> [Stored data entries]:
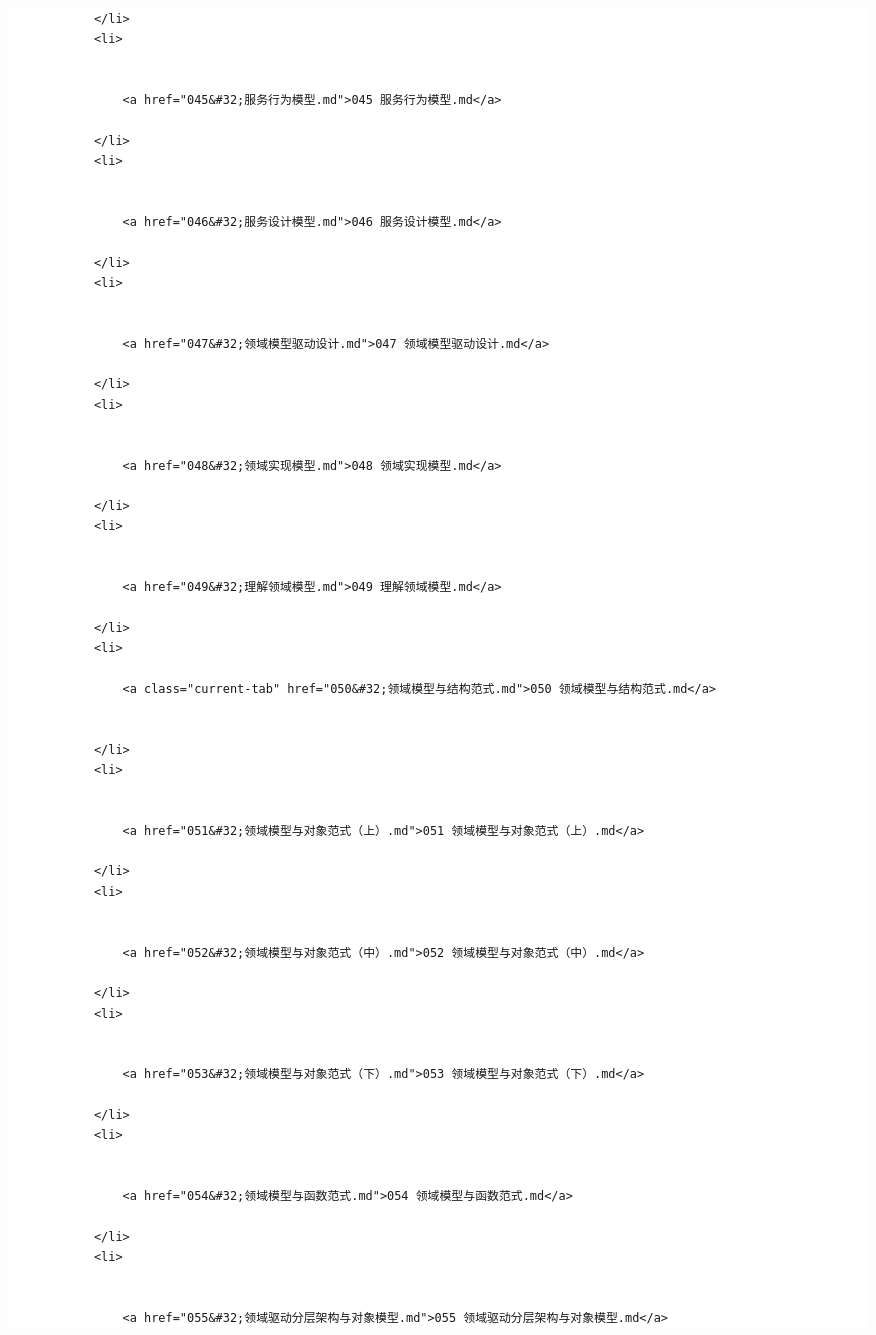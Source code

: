                 </li>
                <li>

                    
                    <a href="045&#32;服务行为模型.md">045 服务行为模型.md</a>

                </li>
                <li>

                    
                    <a href="046&#32;服务设计模型.md">046 服务设计模型.md</a>

                </li>
                <li>

                    
                    <a href="047&#32;领域模型驱动设计.md">047 领域模型驱动设计.md</a>

                </li>
                <li>

                    
                    <a href="048&#32;领域实现模型.md">048 领域实现模型.md</a>

                </li>
                <li>

                    
                    <a href="049&#32;理解领域模型.md">049 理解领域模型.md</a>

                </li>
                <li>

                    <a class="current-tab" href="050&#32;领域模型与结构范式.md">050 领域模型与结构范式.md</a>
                    

                </li>
                <li>

                    
                    <a href="051&#32;领域模型与对象范式（上）.md">051 领域模型与对象范式（上）.md</a>

                </li>
                <li>

                    
                    <a href="052&#32;领域模型与对象范式（中）.md">052 领域模型与对象范式（中）.md</a>

                </li>
                <li>

                    
                    <a href="053&#32;领域模型与对象范式（下）.md">053 领域模型与对象范式（下）.md</a>

                </li>
                <li>

                    
                    <a href="054&#32;领域模型与函数范式.md">054 领域模型与函数范式.md</a>

                </li>
                <li>

                    
                    <a href="055&#32;领域驱动分层架构与对象模型.md">055 领域驱动分层架构与对象模型.md</a>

> [Problem to work on]: Whenever the word "领域模型与对象范式" shows up in a line of the entries, copy that line.

> [Written solution]:
                    <a href="051&#32;领域模型与对象范式（上）.md">051 领域模型与对象范式（上）.md</a>
                    <a href="052&#32;领域模型与对象范式（中）.md">052 领域模型与对象范式（中）.md</a>
                    <a href="053&#32;领域模型与对象范式（下）.md">053 领域模型与对象范式（下）.md</a>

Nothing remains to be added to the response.